On retrouve à nouveau un trio, mais pas le même qu’il y a douze ans, puisqu’un petit nouveau fait son apparition, en la personne de Jack Qwant, incarné par Patrick Dempsey. Hormis ce changement, on retrouve presque tous les personnages des précédents films. Evidemment ils ont tous vieilli, ont désormais une vie bien rangée, mais Bridget Jones a 43 ans est toujours célibataire, et le regrette un peu. Mais tout va changer pour elle, du jour au lendemain, ou presque.

Les situations dans lesquelles elle se retrouve sont cocasses et drôles. Il faut toujours qu’elle se retrouve dans des positions extrêmement embarrassantes.

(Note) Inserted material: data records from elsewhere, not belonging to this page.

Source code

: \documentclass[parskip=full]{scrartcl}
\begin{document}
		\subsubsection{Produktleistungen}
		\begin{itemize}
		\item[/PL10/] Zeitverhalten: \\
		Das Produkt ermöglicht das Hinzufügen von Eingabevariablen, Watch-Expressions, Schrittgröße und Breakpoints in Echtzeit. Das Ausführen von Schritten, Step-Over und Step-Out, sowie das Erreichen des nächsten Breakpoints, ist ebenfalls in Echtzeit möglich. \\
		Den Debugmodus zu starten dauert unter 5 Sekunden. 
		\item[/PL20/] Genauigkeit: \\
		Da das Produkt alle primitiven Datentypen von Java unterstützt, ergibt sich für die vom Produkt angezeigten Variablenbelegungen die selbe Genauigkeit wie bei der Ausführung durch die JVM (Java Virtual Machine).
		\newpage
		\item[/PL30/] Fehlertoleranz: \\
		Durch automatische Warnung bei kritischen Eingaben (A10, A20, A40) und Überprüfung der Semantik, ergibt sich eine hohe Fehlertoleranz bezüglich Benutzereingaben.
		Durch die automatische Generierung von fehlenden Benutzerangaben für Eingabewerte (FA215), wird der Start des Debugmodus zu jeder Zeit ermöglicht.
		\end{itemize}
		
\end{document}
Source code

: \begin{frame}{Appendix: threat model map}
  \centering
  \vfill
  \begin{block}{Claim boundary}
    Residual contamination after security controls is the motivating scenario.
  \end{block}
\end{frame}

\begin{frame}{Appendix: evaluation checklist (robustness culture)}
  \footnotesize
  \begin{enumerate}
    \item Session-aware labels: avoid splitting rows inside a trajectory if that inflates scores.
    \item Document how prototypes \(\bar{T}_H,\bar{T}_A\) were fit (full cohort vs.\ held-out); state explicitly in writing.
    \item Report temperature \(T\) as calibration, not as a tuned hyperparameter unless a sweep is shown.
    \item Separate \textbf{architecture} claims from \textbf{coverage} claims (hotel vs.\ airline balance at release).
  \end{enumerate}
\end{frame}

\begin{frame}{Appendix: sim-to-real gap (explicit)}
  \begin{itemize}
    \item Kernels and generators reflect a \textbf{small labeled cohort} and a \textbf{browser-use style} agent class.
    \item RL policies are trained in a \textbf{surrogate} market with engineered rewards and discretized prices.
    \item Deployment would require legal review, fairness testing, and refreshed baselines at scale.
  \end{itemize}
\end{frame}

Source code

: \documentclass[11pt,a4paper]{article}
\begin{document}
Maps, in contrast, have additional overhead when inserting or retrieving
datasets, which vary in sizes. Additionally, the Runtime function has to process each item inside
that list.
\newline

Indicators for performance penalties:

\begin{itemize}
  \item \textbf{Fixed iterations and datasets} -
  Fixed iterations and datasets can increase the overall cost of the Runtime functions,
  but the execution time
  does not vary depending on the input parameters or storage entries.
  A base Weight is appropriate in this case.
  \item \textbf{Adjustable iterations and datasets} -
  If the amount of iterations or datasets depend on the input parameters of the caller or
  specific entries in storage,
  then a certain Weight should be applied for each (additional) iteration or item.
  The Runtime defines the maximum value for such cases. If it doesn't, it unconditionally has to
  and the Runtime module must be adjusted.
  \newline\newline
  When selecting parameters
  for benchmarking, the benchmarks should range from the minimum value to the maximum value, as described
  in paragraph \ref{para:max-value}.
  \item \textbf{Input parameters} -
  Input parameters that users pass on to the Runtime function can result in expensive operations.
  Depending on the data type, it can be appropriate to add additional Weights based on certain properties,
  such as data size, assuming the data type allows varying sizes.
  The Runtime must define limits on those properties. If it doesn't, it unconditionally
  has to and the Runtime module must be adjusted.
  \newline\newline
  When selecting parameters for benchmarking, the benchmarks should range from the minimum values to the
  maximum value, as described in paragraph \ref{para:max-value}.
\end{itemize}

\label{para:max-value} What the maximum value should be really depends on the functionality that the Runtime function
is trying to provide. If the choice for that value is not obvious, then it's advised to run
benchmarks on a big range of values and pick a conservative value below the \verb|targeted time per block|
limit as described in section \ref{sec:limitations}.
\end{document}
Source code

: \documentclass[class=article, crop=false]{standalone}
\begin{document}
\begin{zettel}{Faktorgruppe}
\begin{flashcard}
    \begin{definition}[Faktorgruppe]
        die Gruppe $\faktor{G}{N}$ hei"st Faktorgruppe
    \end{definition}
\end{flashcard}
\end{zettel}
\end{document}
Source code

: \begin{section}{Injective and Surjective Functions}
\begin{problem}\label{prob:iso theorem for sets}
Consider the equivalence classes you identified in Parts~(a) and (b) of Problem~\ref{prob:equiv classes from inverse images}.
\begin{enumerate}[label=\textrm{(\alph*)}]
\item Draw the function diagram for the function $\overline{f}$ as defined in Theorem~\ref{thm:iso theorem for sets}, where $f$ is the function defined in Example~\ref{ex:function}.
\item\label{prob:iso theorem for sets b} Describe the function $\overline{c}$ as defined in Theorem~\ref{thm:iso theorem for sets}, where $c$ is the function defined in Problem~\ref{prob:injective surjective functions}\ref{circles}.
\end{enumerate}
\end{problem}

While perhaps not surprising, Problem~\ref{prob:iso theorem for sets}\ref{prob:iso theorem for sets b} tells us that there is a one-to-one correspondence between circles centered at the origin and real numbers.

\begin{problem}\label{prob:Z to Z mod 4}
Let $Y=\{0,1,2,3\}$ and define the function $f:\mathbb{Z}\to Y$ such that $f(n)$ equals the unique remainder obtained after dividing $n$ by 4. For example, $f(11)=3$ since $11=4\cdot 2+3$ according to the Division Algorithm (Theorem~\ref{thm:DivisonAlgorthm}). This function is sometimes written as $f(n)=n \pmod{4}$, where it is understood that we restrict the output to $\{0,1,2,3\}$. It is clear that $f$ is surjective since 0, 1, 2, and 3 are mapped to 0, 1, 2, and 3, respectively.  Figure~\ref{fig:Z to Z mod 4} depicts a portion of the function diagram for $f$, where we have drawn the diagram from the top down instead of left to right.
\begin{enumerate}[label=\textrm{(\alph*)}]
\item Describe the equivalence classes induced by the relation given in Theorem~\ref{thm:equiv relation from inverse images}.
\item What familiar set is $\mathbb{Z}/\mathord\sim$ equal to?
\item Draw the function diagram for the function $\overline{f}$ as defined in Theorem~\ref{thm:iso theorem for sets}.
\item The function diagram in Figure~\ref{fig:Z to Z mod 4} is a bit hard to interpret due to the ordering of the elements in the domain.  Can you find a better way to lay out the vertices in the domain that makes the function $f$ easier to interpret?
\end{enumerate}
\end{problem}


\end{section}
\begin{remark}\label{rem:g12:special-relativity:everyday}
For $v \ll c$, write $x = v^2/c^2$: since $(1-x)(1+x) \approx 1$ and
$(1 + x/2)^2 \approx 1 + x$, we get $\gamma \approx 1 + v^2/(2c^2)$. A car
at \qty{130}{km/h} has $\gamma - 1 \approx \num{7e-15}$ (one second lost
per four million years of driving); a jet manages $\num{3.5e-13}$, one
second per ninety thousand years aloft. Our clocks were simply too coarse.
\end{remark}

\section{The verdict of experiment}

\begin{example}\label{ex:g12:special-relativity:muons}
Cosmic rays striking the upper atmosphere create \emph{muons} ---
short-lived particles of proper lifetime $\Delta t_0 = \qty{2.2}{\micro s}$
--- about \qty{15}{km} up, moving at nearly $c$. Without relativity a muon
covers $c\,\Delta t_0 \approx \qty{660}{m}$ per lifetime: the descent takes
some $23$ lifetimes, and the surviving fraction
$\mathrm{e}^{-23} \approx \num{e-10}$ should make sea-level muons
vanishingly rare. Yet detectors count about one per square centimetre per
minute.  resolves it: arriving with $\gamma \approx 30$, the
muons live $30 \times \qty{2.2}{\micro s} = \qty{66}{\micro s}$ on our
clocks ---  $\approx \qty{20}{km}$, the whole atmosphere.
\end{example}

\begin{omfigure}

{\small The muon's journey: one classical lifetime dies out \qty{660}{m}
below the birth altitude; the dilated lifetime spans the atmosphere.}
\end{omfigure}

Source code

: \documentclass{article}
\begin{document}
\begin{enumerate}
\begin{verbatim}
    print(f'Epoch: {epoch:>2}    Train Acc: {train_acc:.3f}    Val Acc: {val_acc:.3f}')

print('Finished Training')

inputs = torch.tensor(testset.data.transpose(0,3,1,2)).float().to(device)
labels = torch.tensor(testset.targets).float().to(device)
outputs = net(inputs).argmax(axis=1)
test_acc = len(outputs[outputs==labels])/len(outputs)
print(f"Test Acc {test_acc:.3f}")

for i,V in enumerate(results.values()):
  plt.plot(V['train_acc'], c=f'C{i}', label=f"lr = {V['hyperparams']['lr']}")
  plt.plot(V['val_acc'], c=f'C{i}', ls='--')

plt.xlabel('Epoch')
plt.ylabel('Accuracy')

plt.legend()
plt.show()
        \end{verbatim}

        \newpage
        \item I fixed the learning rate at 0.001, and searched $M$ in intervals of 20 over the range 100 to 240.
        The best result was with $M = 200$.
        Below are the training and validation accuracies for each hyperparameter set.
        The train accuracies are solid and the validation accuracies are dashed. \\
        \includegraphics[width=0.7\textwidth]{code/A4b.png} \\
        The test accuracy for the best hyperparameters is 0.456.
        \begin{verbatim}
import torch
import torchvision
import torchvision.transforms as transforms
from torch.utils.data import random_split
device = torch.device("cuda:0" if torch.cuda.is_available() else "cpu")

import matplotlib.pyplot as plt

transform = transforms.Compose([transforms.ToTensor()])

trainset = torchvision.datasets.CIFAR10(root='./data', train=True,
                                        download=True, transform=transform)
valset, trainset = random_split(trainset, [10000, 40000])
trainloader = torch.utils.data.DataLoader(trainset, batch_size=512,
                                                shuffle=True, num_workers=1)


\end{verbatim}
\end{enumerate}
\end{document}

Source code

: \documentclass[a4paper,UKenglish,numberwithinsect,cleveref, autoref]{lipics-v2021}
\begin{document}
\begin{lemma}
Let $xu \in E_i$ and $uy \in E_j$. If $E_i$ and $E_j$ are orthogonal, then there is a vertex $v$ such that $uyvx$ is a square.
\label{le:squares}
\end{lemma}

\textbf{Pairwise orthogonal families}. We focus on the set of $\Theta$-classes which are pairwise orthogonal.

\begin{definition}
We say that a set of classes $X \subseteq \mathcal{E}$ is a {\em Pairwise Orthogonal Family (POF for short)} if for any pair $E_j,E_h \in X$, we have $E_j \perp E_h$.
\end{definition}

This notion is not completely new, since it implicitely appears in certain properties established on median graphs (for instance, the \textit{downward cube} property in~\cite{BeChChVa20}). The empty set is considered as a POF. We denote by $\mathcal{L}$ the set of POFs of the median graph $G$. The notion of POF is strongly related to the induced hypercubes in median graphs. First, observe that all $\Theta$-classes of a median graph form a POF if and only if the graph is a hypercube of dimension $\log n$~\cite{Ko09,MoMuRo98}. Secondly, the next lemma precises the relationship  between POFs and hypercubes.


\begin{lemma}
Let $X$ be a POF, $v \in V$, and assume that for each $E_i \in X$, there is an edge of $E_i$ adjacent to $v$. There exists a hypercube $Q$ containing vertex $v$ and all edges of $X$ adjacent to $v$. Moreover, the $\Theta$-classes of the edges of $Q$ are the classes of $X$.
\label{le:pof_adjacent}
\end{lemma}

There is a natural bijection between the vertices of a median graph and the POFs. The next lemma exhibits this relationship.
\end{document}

Malgré ses défauts, Bridget Jones est toujours aussi touchante et attachante. Bien que ce soit une comédie, le film aborde des thèmes assez sérieux mais avec humour bien entendu, tels que le jeunisme, la place des femmes dans la société, les nouvelles formes de parentalité, etc.

C’est parce qu’elle n’est pas parfaite, et qu’elle ne ressemble pas à une brindille taille 0, que l’on peut toute se reconnaître en Bridget Jones. Et je pense, que c’est aussi pour cela, que le personnage est autant apprécié.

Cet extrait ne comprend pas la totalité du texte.